Saved data entries:
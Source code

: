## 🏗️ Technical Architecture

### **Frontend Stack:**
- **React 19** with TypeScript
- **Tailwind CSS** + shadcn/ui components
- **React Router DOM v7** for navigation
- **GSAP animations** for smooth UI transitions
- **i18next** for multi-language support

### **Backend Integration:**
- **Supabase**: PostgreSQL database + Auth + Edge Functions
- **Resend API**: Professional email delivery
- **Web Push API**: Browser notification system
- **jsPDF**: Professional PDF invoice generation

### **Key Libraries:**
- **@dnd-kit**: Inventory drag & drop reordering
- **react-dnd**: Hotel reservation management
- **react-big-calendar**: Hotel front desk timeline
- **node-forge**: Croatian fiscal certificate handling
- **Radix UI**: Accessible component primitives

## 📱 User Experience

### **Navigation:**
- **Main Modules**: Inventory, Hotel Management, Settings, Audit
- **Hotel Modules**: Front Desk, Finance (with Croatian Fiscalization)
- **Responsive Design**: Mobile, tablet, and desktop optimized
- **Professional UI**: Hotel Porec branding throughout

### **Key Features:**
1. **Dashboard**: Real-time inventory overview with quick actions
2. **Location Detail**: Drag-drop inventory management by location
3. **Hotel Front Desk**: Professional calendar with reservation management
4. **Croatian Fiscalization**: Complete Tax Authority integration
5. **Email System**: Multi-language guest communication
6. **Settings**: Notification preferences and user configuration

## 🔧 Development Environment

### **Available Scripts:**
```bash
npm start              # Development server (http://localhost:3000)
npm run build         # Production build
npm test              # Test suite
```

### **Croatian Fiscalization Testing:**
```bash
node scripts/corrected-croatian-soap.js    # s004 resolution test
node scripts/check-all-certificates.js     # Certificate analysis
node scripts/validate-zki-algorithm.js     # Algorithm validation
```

[Exercise requirements]: Looking at the entries, work out how many lines hold the word "reservation". Give the number and nothing else.

[Completed task]: 2